QEMU 為 Quick EMUlator 之縮寫，它是一個高速處理器模擬器，它不但具有跨平台的特性，並且使用了動態二進制轉譯技術來提高模擬效率。現在的硬體設備都已邁向多核心機器的時代，但是目前QEMU的並非平行執行，因此在多核心機器上失去了多執行緒平行運算的特性。而PQEMU（多執行緒QEMU）可以在底層為多核心機器的架構上，有效地運用多核心處理器，其效能平均比QEMU快至3.79倍。目前PQEMU所支援的模擬指令集架構為ARM，本論文所提出的設計是PQEMU在提供模擬x86指令集架構時需要決解模擬原子指令之設計。x86指令集有18個原子指令以上，在設計模擬這些原子指令時將會很復雜。所以本設計主要的想法是由於底層指令集架構與上層所模擬之指令集架構均為x86指令集架構，因此可以應用產生一對一直接對應之原子指令來決解模擬x86原子指令上的問題。為了評估這項設計，在四核心 x86 i7 的硬體系統上模擬並執行簡單有效之平行評效程式。實驗結果顯示，一對一直接對應原子指令之效能明顯比 Transactional memory 的方法平均快約 34﹪。
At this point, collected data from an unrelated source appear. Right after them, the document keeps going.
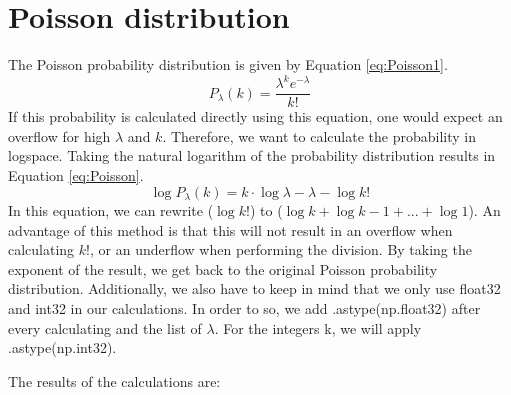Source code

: \section{Poisson distribution}

The Poisson probability distribution is given by Equation \ref{eq:Poisson1}. 
\begin{equation}\label{eq:Poisson1}
    P_{\lambda}(k) = \frac{\lambda^k e^{-\lambda}}{k!}
\end{equation}
If this probability is calculated directly using this equation, one would expect an overflow for high $\lambda$ and $k$. Therefore, we want to calculate the probability in logspace. Taking the natural logarithm of the probability distribution results in Equation \ref{eq:Poisson}. 
\begin{equation}\label{eq:Poisson}
    \log{P_{\lambda}(k)} = k \cdot \log{\lambda} - \lambda - \log{k!}
\end{equation}
In this equation, we can rewrite ($\log{k!}$) to ($\log{k} + \log{k-1} + ... + \log{1}$). An advantage of this method is that this will not result in an overflow when calculating $k!$, or an underflow when performing the division. By taking the exponent of the result, we get back to the original Poisson probability distribution. Additionally, we also have to keep in mind that we only use float32 and int32 in our calculations. In order to so, we add .astype(np.float32) after every calculating and the list of $\lambda$. For the integers k, we will apply .astype(np.int32). 

The results of the calculations are: 



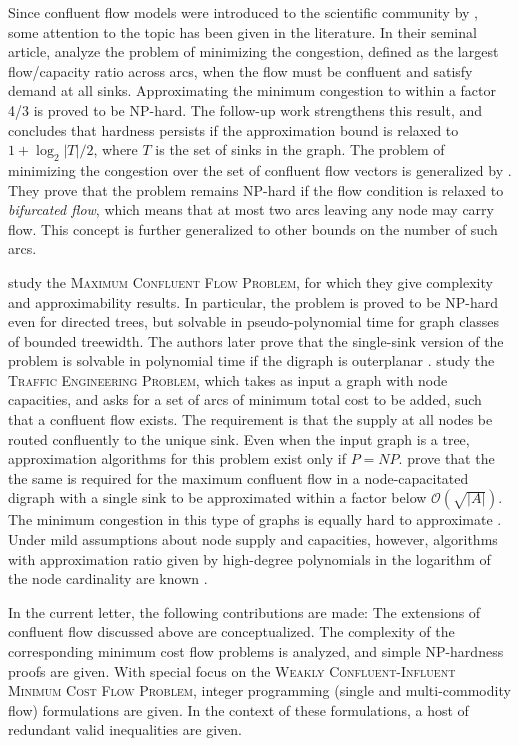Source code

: \documentclass[pdflatex,sn-mathphys-num]{sn-jnl}%
\theoremstyle{thmstyleone}%
\begin{document}
Since confluent flow models were introduced to the scientific community by \citet{chen06,chen07}, some attention to the topic has been given in the literature.
In their seminal article, \citet{chen06} analyze the problem of minimizing the congestion, defined as the largest flow/capacity ratio across arcs,
when the flow must be confluent and satisfy demand at all sinks.
Approximating the minimum congestion to within a factor 4/3 is proved to be NP-hard.
The follow-up work \citep{chen07} strengthens this result, and concludes that hardness persists if the approximation bound is relaxed to $1+\log_2{|T|}/2$,
where $T$ is the set of sinks in the graph.
The problem of minimizing the congestion over the set of confluent flow vectors is generalized by \citet{donovan07}.
They prove that the problem remains NP-hard if the flow condition is relaxed to \emph{bifurcated flow}, which means that at most two arcs leaving any node may carry flow.
This concept is further generalized to other bounds on the number of such arcs.

\citet{dressler10} study the \textsc{Maximum Confluent Flow Problem}, for which they give complexity and approximability results.
In particular, the problem is proved to be NP-hard even for directed trees, but solvable in pseudo-polynomial time for graph classes of bounded treewidth.
The authors later prove that the single-sink version of the problem is solvable in polynomial time if the digraph is outerplanar \citep{dressler14}.
\citet{bhatia08} study the \textsc{Traffic Engineering Problem}, which takes as input a graph with node capacities, and asks for a set of arcs of minimum total cost to be added,
such that a confluent flow exists.
The requirement is that the supply at all nodes be routed confluently to the unique sink.
Even when the input graph is a tree, approximation algorithms for this problem exist only if $P=NP$.
\citet{shepherd15b} prove that the the same is required for the maximum confluent flow in a node-capacitated digraph with a single sink to be approximated within a factor below $\mathcal{O}(\sqrt{|A|})$.
The minimum congestion in this type of graphs is equally hard to approximate \cite{shepherd15b}.
Under mild assumptions about node supply and capacities, however, algorithms with approximation ratio given by high-degree polynomials in the logarithm of the node cardinality are known \cite{shepherd15a}.

In the current letter, the following contributions are made: The extensions of confluent flow discussed above are conceptualized.
The complexity of the corresponding minimum cost flow problems is analyzed, and simple NP-hardness proofs are given.
With special focus on the \textsc{Weakly Confluent-Influent Minimum Cost Flow Problem}, integer programming (single and multi-commodity flow) formulations are given.
In the context of these formulations, a host of redundant valid inequalities are given.
\end{document}
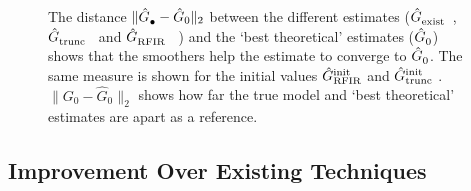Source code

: \begin{figure}
  \centering
  \setlength{\figurewidth}{0.8\columnwidth}
  \setlength{\figureheight}{0.6\figurewidth}
  
 \caption[Model error for different initialization schemes on simulations.]{The distance $\|\model{\bullet} - \hat{G}_0 \|_2$  between the different estimates ($\model{exist}$~, $\model{trunc}$~ and $\model{RFIR}$~ ) and the `best theoretical' estimates ($\model{0}$) shows that the smoothers help the estimate to converge to $\model{0}$.
 The same measure is shown for the initial values $\model[init]{RFIR}$  and $\model[init]{trunc}$ .
 $\|{G}_{0} - \hat{G}_0\|_2$ shows how far the true model and `best theoretical' estimates are apart as a reference. }
  \label{fig:single-sim}
\end{figure}

\subsection{Improvement Over Existing Techniques}


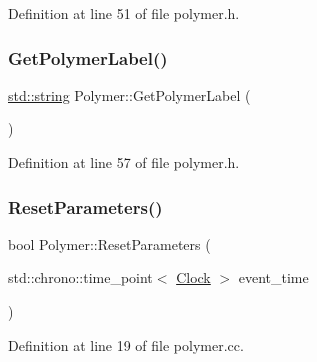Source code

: Definition at line 51 of file polymer.\+h.

\mbox{\label{class_polymer_a80dbc65ac07e20dce3d9a2e9290c5e3b}} 
\subsubsection{\texorpdfstring{Get\+Polymer\+Label()}{GetPolymerLabel()}}
{\footnotesize\ttfamily \mbox{\hyperlink{glad_8h_ae84541b4f3d8e1ea24ec0f466a8c568b}{std\+::string}} Polymer\+::\+Get\+Polymer\+Label (\begin{DoxyParamCaption}{ }\end{DoxyParamCaption})\hspace{0.3cm}{\ttfamily [inline]}}



Definition at line 57 of file polymer.\+h.

\mbox{\label{class_polymer_aa20f1e5c79e8631afa291569d5030103}} 
\subsubsection{\texorpdfstring{Reset\+Parameters()}{ResetParameters()}}
{\footnotesize\ttfamily bool Polymer\+::\+Reset\+Parameters (\begin{DoxyParamCaption}\item[{std\+::chrono\+::time\+\_\+point$<$ \mbox{\hyperlink{universe_8h_a0ef8d951d1ca5ab3cfaf7ab4c7a6fd80}{Clock}} $>$}]{event\+\_\+time }\end{DoxyParamCaption})}



Definition at line 19 of file polymer.\+cc.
QEMU for the Quick EMUlation abbreviation, it is a fast processor emulator, which has cross-platform features, and uses dynamic binary translation technology to improve the emulation efficiency. Nowadays, hardware devices are moving towards the era of multi-core machine, but the QEMU does not run in parallel, and therefore lost a multi-threaded parallel computing features in a multi-core machine. The PQEMU (multi-threaded QEMU) is designed for multi-core machines, and gains the advantages of multi-core processors. Its performance is average to 3.79 times faster than QEMU. PQEMU supports ARM instruction set architecture. The design proposed in this paper is the design of emulating the atomic instructions of x86 ISA. There are more than 18 atomic instructions in the x86 instruction set and it will be very complicated to design. The main idea of this design is due to the underlying ISA and the upper emulated ISA both are the x86 ISA, so it can apply one-to-one direct mapping to simulate the x86 atomic instructions. In order to evaluate the design, we emulate an x86 based machine on Intel core i7 quad-core hardware system and executes the simple and affective efficiency rating program. The experimental results show the effectiveness of one-to-one direct mapping emulation is average 34% faster than that of transactional memory approach.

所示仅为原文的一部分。